Earlier this year an interesting report from the UK’s Car Magazine stated that BMW and McLaren we’re working together on a new supercar. The car community was understandably excited, seeing as the last BMW-McLaren project was the F1, but it turns out the report was incorrect.

Australia’s Motoring.com.au recently spoke to the head of BMW’s M brand, Frank van Meel, who aggressively shot down the idea of a BMW-McLaren partnership. van Meel, along with BMW CEO Harald Krüger and BMW R&D director Klaus Fröhlich were all cited in the story as having backed the idea of the McLaren-BMW partnership, but none of them have talked to McLaren.

“I haven’t had a phone call, Harald Krüger hasn’t had a phone call and Klaus hasn’t had a phone call,” said van Meel.

“We haven’t made one, either, and we don’t have plans to,” he added.

The report claimed BMW would tap McLaren to use the carbon fiber tub being developed for the next-generation 650S, while it would use its own quad-turbocharged V8 engine.

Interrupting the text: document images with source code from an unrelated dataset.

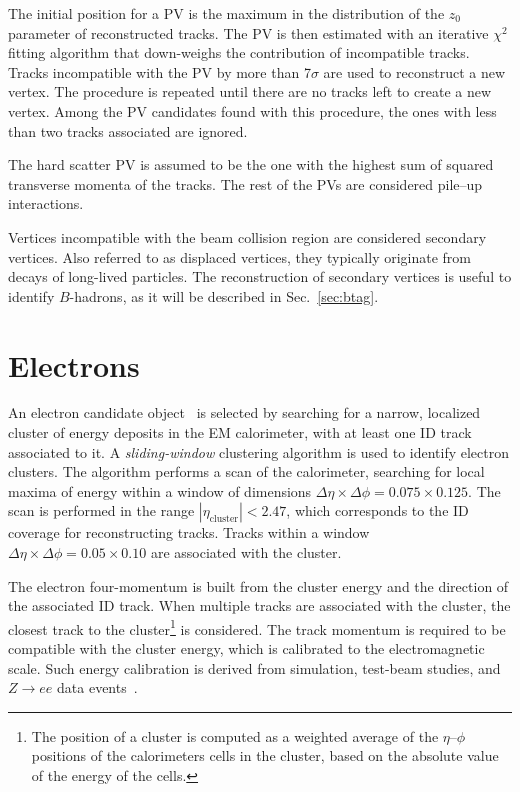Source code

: The initial position for a PV is the maximum in the distribution of
the $z_0$ parameter of reconstructed tracks. The PV is then
estimated with an iterative $\chi^2$ fitting algorithm that
down-weighs the contribution of incompatible tracks. Tracks
incompatible with the PV by more than 7$\sigma$ are used to
reconstruct a new vertex. The procedure is repeated until there are no
tracks left to create a new vertex. Among the PV candidates found with
this procedure, the ones with less than two tracks associated are ignored. 

The hard scatter PV is assumed to be the one with the highest sum of
squared transverse momenta of the tracks. The rest of the PVs are
considered pile--up interactions. 

Vertices incompatible with the beam collision region are considered
secondary vertices.
Also referred to as displaced vertices, they typically originate from
decays of long-lived particles.
The reconstruction of secondary vertices is useful to identify
$B$-hadrons, as it will be described in Sec.~\ref{sec:btag}.

\section{Electrons}
\label{sec:electrons}

An electron candidate object~\cite{elereco} is selected by searching 
for a narrow, 
localized cluster of energy deposits in the EM calorimeter, 
with at least one ID track associated to it.
A {\it sliding-window} clustering algorithm is used to identify electron 
clusters. The algorithm performs a scan of the calorimeter, searching 
for local maxima of energy within a window of dimensions
$\Delta\eta\times\Delta\phi=0.075\times{}0.125$. 
The scan is performed in the range $|\eta_{\mathrm{cluster}}|<2.47$, 
which corresponds to the ID coverage for reconstructing tracks. 
Tracks within a window $\Delta\eta\times\Delta\phi=0.05\times{}0.10$
are associated with the cluster.

The electron four-momentum is built from the cluster energy
and the direction of the associated ID track.
When multiple tracks are associated with the cluster, the closest track
to the cluster\footnote{The position of a cluster 
is computed as a weighted average of the $\eta$--$\phi$ positions 
of the calorimeters cells in the cluster, based on the absolute 
value of the energy of the cells.} is considered.
The track momentum is required to be compatible with the cluster energy,
which is calibrated to the electromagnetic scale. Such energy calibration is
derived from simulation, test-beam studies, and $Z\to ee$ data 
events~\cite{elecalib}.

This doesn’t make sense, van Meel said, as BMW is perfectly capable of developing its own carbon fiber tub.

“I don’t understand why we would need to work with McLaren for a supercar anyway,” he said.

“All of the technologies the story suggested are technologies that are core competences here at BMW and at M.”

“Nobody in the world is more advanced with carbon-fibre than we are.”

So there you have it. If a BMW supercar was in the works, which it isn’t, the automaker would be perfectly capable of developing and building it without the help of a supercar manufacturer like McLaren.